== REQUIRED ACTION ==
Copy, from the entries below, each line in which the string "conserved" appears.

Plain-text document sources
'''

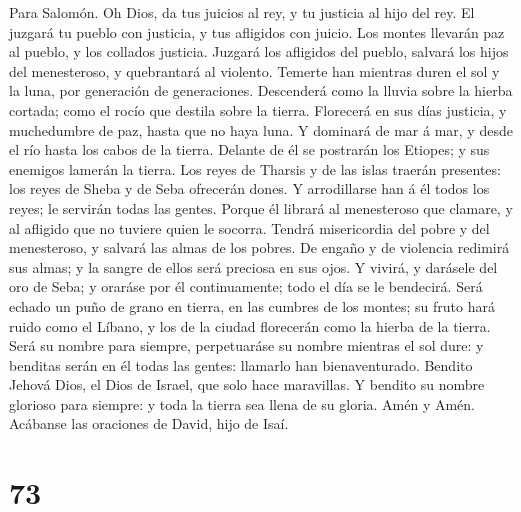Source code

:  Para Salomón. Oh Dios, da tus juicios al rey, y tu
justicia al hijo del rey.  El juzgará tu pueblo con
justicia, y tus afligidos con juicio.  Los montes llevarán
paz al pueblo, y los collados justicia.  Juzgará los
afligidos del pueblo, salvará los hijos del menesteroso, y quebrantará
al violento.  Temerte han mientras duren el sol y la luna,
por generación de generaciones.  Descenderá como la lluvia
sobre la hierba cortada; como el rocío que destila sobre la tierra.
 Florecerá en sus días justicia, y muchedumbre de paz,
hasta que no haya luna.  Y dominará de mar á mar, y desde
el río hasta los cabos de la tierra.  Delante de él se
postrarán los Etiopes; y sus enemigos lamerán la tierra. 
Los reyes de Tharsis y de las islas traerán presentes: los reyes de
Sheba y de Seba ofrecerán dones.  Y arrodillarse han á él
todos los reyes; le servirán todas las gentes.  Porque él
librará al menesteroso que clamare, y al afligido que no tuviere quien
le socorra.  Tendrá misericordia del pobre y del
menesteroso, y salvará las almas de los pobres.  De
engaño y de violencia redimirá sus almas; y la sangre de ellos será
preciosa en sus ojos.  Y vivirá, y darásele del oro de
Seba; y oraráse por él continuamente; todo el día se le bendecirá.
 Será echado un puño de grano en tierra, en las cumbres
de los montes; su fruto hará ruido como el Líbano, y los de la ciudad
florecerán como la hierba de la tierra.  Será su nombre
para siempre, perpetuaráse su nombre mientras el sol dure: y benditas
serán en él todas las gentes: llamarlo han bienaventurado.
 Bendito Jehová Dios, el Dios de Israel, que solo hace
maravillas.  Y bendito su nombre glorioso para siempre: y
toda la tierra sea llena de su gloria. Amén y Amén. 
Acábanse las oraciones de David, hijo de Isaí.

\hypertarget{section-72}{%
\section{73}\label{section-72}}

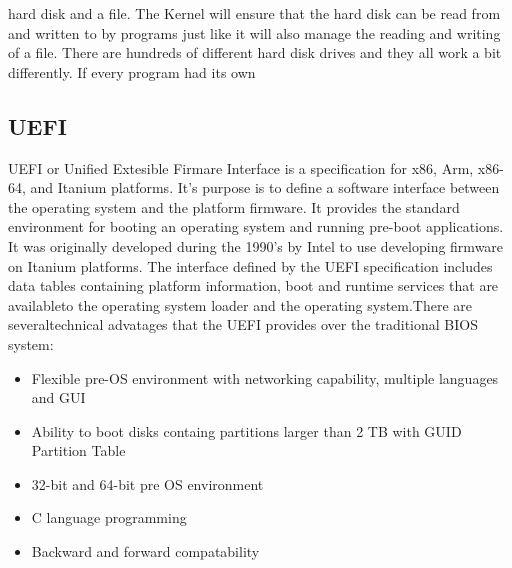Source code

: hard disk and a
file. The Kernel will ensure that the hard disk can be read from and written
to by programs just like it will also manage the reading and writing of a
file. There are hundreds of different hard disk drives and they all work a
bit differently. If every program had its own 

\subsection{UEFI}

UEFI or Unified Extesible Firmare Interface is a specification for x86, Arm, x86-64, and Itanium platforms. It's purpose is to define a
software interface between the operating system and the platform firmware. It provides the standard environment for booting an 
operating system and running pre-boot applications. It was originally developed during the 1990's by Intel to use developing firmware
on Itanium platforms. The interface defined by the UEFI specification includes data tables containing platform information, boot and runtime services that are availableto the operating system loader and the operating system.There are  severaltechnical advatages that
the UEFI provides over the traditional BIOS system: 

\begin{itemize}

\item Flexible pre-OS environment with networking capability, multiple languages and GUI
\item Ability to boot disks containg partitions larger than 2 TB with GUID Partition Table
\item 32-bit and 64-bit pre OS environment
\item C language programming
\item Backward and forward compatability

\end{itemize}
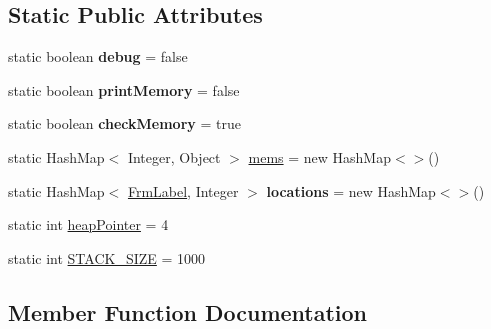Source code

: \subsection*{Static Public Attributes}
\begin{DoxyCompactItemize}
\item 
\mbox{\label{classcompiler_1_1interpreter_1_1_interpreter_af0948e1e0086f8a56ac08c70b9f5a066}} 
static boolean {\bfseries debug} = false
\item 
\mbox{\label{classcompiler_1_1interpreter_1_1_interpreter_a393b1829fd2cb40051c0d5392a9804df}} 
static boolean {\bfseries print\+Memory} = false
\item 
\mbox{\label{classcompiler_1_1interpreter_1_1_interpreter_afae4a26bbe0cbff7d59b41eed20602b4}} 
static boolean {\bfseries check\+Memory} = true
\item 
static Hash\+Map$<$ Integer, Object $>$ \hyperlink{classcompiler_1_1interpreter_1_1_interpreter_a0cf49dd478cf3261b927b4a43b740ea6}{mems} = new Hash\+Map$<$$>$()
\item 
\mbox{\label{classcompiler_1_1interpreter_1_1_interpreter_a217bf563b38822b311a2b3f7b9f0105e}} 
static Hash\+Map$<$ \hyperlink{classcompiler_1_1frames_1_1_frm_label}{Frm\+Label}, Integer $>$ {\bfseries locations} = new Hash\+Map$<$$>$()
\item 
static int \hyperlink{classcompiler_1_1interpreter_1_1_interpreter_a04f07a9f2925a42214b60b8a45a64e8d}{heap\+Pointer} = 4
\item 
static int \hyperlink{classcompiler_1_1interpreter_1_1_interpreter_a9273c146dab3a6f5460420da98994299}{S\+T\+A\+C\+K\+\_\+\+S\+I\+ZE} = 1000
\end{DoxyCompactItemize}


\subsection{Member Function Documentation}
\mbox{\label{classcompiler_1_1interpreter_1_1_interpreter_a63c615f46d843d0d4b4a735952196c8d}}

'''
'''

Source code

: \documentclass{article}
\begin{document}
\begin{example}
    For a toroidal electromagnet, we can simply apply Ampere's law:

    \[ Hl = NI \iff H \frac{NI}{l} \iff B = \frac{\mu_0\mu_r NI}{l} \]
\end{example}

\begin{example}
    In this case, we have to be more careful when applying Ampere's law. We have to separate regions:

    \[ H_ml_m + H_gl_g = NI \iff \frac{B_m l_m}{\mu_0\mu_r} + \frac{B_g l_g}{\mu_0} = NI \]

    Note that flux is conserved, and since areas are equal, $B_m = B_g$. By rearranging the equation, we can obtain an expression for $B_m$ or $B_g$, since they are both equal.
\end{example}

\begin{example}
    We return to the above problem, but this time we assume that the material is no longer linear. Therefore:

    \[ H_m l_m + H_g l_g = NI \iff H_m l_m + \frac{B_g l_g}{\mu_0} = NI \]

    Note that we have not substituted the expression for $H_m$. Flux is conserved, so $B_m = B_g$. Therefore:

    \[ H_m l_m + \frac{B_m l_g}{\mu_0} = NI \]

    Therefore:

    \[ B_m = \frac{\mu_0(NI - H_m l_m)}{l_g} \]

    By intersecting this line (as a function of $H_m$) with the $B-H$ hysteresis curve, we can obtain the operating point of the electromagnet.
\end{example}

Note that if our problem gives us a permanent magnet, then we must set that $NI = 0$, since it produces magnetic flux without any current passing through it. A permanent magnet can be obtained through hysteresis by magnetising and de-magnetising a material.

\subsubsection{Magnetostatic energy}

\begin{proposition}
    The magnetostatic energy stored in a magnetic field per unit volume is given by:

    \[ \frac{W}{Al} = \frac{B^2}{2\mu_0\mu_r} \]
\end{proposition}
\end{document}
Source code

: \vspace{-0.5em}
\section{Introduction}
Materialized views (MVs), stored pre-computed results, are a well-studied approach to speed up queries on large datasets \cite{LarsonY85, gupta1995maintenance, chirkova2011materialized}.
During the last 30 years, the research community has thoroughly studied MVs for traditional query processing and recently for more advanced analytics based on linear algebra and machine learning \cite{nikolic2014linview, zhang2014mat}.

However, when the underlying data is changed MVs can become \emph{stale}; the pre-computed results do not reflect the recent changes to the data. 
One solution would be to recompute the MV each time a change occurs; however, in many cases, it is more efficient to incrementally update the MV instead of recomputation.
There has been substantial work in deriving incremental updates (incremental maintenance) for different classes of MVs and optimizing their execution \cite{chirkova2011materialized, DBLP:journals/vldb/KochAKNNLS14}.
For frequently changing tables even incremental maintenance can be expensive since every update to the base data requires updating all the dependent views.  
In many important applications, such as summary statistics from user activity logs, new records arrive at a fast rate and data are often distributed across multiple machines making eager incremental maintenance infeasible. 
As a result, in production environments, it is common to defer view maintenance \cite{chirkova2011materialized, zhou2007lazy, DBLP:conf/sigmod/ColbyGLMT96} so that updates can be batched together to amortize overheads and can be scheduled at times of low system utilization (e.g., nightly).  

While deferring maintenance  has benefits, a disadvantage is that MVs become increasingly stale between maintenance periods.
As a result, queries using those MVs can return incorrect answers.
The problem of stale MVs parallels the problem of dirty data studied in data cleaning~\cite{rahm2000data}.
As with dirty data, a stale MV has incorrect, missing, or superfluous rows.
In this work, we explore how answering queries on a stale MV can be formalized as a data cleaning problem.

'''

== OUTPUT OF THE TASK ==
    Note that flux is conserved, and since areas are equal, $B_m = B_g$. By rearranging the equation, we can obtain an expression for $B_m$ or $B_g$, since they are both equal.
    Note that we have not substituted the expression for $H_m$. Flux is conserved, so $B_m = B_g$. Therefore:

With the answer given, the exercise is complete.